Moreover, we disputed the plaintiff’s argument that, since “LCR” is an abbreviation for Left Center Right, the LCR mark extended to and included the longer phrase. Instead, we contended that “Left Center Right” can not be confused with LCR because it did not look or sound like “LCR.” In addition, we contended that in order for “LCR,” to be protected under trademark law, it could only be suggestive of “Left Center Right,” but not its functional equivalent. Indeed, if “LCR” were interchangeable with “Left Center Right,” then LCR would be merely descriptive of the game play – – the same logic that we utilized to contend “Left Center Right” was not legally protectable.
We also challenged plaintiff’s argument that it had common law trademark rights to the name “Left Center Right” noting that, at best, plaintiff had abandoned the use of that term more than 15 years previously. Moreover, we asserted that, in addition to the descriptive nature of the mark, the plaintiff’s failure to use that phrase in a trademark capacity on its packaging undercut plaintiff’s common law trademark claims for that name.
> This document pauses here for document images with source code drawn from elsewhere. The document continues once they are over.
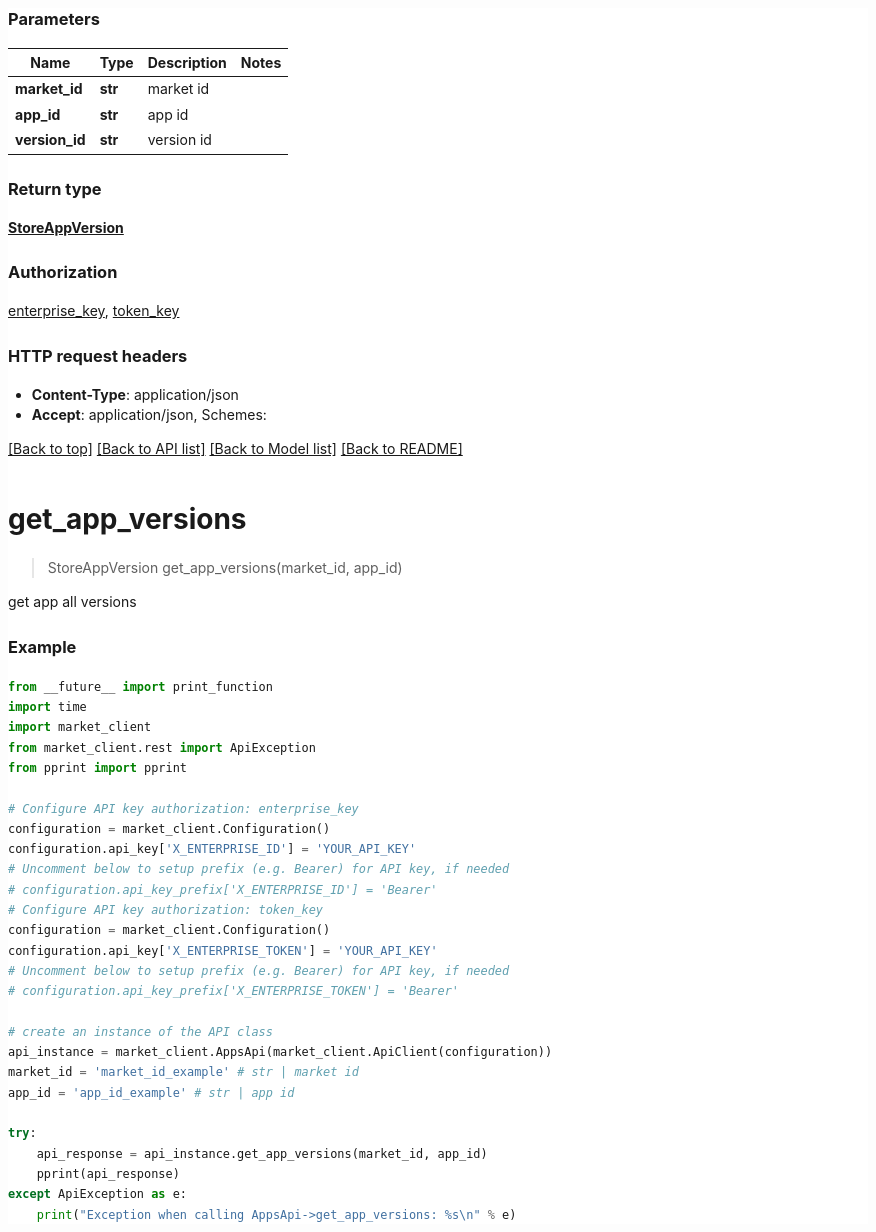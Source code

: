 ### Parameters

Name | Type | Description  | Notes
------------- | ------------- | ------------- | -------------
 **market_id** | **str**| market id | 
 **app_id** | **str**| app id | 
 **version_id** | **str**| version id | 

### Return type

[**StoreAppVersion**](StoreAppVersion.md)

### Authorization

[enterprise_key](../README.md#enterprise_key), [token_key](../README.md#token_key)

### HTTP request headers

 - **Content-Type**: application/json
 - **Accept**: application/json, Schemes:

[[Back to top]](#) [[Back to API list]](../README.md#documentation-for-api-endpoints) [[Back to Model list]](../README.md#documentation-for-models) [[Back to README]](../README.md)

# **get_app_versions**
> StoreAppVersion get_app_versions(market_id, app_id)



get app all versions

### Example
```python
from __future__ import print_function
import time
import market_client
from market_client.rest import ApiException
from pprint import pprint

# Configure API key authorization: enterprise_key
configuration = market_client.Configuration()
configuration.api_key['X_ENTERPRISE_ID'] = 'YOUR_API_KEY'
# Uncomment below to setup prefix (e.g. Bearer) for API key, if needed
# configuration.api_key_prefix['X_ENTERPRISE_ID'] = 'Bearer'
# Configure API key authorization: token_key
configuration = market_client.Configuration()
configuration.api_key['X_ENTERPRISE_TOKEN'] = 'YOUR_API_KEY'
# Uncomment below to setup prefix (e.g. Bearer) for API key, if needed
# configuration.api_key_prefix['X_ENTERPRISE_TOKEN'] = 'Bearer'

# create an instance of the API class
api_instance = market_client.AppsApi(market_client.ApiClient(configuration))
market_id = 'market_id_example' # str | market id
app_id = 'app_id_example' # str | app id

try:
    api_response = api_instance.get_app_versions(market_id, app_id)
    pprint(api_response)
except ApiException as e:
    print("Exception when calling AppsApi->get_app_versions: %s\n" % e)
```
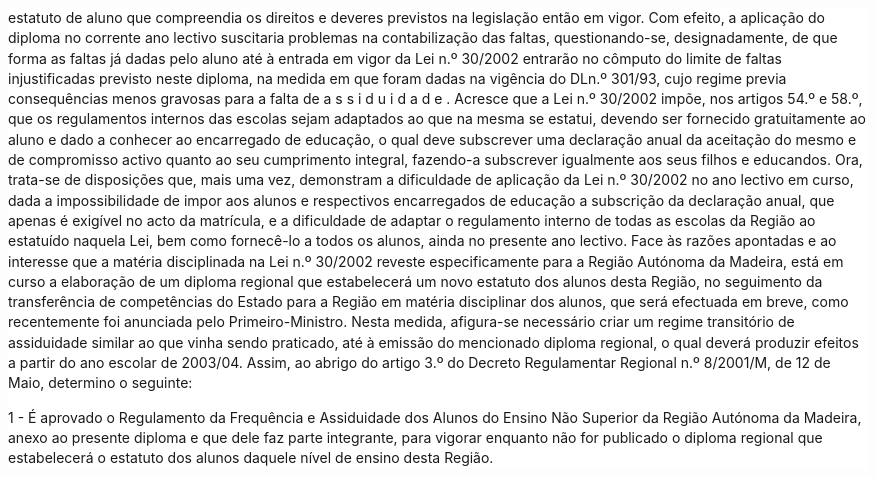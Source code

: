 estatuto de aluno que compreendia os direitos e deveres
previstos na legislação então em vigor.
Com efeito, a aplicação do diploma no corrente ano lectivo
suscitaria problemas na contabilização das faltas, questionando-se, designadamente, de que forma as faltas já dadas pelo aluno
até à entrada em vigor da Lei n.º 30/2002 entrarão no cômputo
do limite de faltas injustificadas previsto neste diploma, na
medida em que foram dadas na vigência do DLn.º 301/93, cujo
regime previa consequências menos gravosas para a falta de
a s s i d u i d a d e .
Acresce que a Lei n.º 30/2002 impõe, nos artigos 54.º e
58.º, que os regulamentos internos das escolas sejam
adaptados ao que na mesma se estatui, devendo ser fornecido
gratuitamente ao aluno e dado a conhecer ao encarregado de
educação, o qual deve subscrever uma declaração anual da
aceitação do mesmo e de compromisso activo quanto ao seu
cumprimento integral, fazendo-a subscrever igualmente aos
seus filhos e educandos.
Ora, trata-se de disposições que, mais uma vez, demonstram
a dificuldade de aplicação da Lei n.º 30/2002 no ano lectivo em
curso, dada a impossibilidade de impor aos alunos e respectivos
encarregados de educação a subscrição da declaração anual, que
apenas é exigível no acto da matrícula, e a dificuldade de adaptar
o regulamento interno de todas as escolas da Região ao estatuído
naquela Lei, bem como fornecê-lo a todos os alunos, ainda no
presente ano lectivo.
Face às razões apontadas e ao interesse que a matéria
disciplinada na Lei n.º 30/2002 reveste especificamente para
a Região Autónoma da Madeira, está em curso a elaboração
de um diploma regional que estabelecerá um novo estatuto
dos alunos desta Região, no seguimento da transferência de
competências do Estado para a Região em matéria
disciplinar dos alunos, que será efectuada em breve, como
recentemente foi anunciada pelo Primeiro-Ministro.
Nesta medida, afigura-se necessário criar um regime
transitório de assiduidade similar ao que vinha sendo
praticado, até à emissão do mencionado diploma regional, o
qual deverá produzir efeitos a partir do ano escolar de
2003/04.
Assim, ao abrigo do artigo 3.º do Decreto Regulamentar
Regional n.º 8/2001/M, de 12 de Maio, determino o seguinte:


1 - É aprovado o Regulamento da Frequência e
Assiduidade dos Alunos do Ensino Não Superior da
Região Autónoma da Madeira, anexo ao presente
diploma e que dele faz parte integrante, para vigorar
enquanto não for publicado o diploma regional que
estabelecerá o estatuto dos alunos daquele nível de
ensino desta Região.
On July 25, 2008, U. S. District Court Judge Leonie M. Brinkema issued a lengthy written opinion in which she agreed with our positions, denied plaintiff’s motion for partial summary judgment and granted summary judgment to the defendants. Accordingly, the court entered final judgment in favor of the defendants as to all issues and dismissed the case.
The defendants were represented in this case by Bean, Kinney & Korman attorneys William Krebs, Christopher Glaser and Heidi Meinzer.
George & Company, LLC, v. Imagination Entertainment Limited, et al., E.D. VA. Case No. 1:07cv498 (July 25, 2008).